Module 16 of 17
Capstone II: Autonomous Report Agent
Build an autonomous multi-agent system that researches a topic, gathers data from multiple sources, synthesizes findings, and produces a structured report — a practitioner's end-to-end agentic project.
01. Agent Architecture
Report Agent workflow — Planner → Human Approval → Researcher (with tools) → Synthesizer → Writer → Reviewer (loops back on issues)
The system mirrors a real research team. The Planner agent takes the user's topic and breaks it into research sub-tasks. The Researcher agent has access to web search, document retrieval, and data APIs to gather raw information. The Synthesizer agent takes the collected research notes and produces structured analysis. The Writer agent transforms the analysis into a well-formatted report with sections, citations, and visualizations. The Reviewer agent checks the report for factual consistency, proper citations, and quality.
Think of it like this: This system works like a consulting firm. The project manager (Planner) scopes the work, researchers go gather evidence, an analyst (Synthesizer) makes sense of the data, a writer turns it into a polished deliverable, and an editor (Reviewer) does quality control before it goes to the client. The LangGraph state machine is the project management tool that keeps everyone on track.
These agents are orchestrated by a LangGraph state machine that defines the workflow: plan, research, synthesize, write, review. If the reviewer finds issues, the workflow loops back for corrections. A human-in-the-loop checkpoint lets the user review the research plan before the system spends time and API credits executing it.
Why this matters: This capstone brings together nearly every concept from the course: LLM APIs, prompt engineering, tool use, RAG, LangGraph orchestration, guardrails, evaluation, and deployment.

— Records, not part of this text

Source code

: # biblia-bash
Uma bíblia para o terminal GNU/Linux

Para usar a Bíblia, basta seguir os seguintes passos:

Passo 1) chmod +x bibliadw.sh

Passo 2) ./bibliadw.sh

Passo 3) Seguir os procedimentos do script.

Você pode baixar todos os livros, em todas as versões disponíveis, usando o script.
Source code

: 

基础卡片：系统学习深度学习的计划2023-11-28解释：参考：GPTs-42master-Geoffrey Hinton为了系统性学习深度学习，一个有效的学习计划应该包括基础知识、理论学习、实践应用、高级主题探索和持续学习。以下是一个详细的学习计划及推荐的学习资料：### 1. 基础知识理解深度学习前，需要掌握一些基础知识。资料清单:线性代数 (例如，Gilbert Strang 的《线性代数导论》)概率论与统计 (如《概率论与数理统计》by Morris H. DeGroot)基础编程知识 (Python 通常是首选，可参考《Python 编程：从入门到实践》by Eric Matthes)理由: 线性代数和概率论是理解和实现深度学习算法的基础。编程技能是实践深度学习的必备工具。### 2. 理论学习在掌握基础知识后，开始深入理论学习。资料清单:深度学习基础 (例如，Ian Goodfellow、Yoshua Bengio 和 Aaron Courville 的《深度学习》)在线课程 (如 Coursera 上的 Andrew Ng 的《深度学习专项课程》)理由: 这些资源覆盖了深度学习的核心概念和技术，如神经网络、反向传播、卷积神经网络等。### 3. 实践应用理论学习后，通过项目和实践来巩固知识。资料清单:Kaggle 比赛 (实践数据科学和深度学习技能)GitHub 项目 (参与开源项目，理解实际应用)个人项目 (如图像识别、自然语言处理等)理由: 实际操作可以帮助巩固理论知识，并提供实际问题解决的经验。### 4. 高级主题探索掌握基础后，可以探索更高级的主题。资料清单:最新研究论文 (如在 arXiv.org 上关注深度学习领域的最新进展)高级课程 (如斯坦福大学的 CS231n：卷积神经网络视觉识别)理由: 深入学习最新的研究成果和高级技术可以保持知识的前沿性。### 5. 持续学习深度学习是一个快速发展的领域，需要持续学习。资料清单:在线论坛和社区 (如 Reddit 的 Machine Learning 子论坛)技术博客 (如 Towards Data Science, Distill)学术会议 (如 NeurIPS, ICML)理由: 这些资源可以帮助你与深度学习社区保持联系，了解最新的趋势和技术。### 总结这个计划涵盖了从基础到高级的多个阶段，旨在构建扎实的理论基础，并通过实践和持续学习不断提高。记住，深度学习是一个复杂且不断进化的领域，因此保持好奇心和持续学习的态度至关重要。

The supervisor pattern (central orchestrator routing to specialized agents) provides predictability and debuggability — each agent has a clear role, and you can inspect the state at any point.
The state is the central data structure that flows through every node:
from typing import TypedDict, Annotated
from langgraph.graph import add_messages
class ReportState(TypedDict):
topic: str # User's report topic
plan: dict # Research plan from Planner
plan_approved: bool # Human approval flag
research_notes: list[dict] # Raw findings from Researcher
analysis: str # Synthesized analysis
report: str # Final report (Markdown)
review_feedback: str # Reviewer's feedback
review_passed: bool # Quality gate
revision_count: int # Track revision loops
messages: Annotated[list, add_messages]
budget_used: float # Cost tracking ($)
errors: list[str] # Error log
The state grows as each agent contributes. The revision_count prevents infinite loops — after 3 revisions, the system accepts as-is and flags for human review. The budget_used field tracks accumulated API costs to enforce spending limits.

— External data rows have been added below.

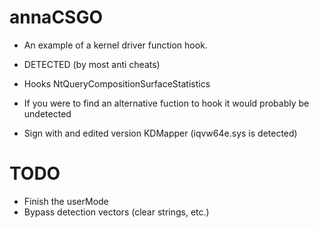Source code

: # annaCSGO
- An example of a kernel driver function hook.
- DETECTED (by most anti cheats)
- Hooks NtQueryCompositionSurfaceStatistics

- If you were to find an alternative fuction to hook it would probably be undetected
- Sign with and edited version KDMapper (iqvw64e.sys is detected) 

# TODO
- Finish the userMode
- Bypass detection vectors (clear strings, etc.)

02. Research Agent & Tools
The Research agent is the workhorse — it gathers information using a curated tool belt. Each tool is a well-defined function that the agent can call: web search, RAG retrieval (reusing the Document Portal from Capstone I), and structured data APIs.
Why this matters: The agent uses the ReAct pattern — it reasons about what information it needs, selects a tool, observes the results, and decides whether to search further. This is autonomous decision-making with real tool calls, not just text generation. The agent is bounded with a maximum number of tool calls per question and content filters on sources.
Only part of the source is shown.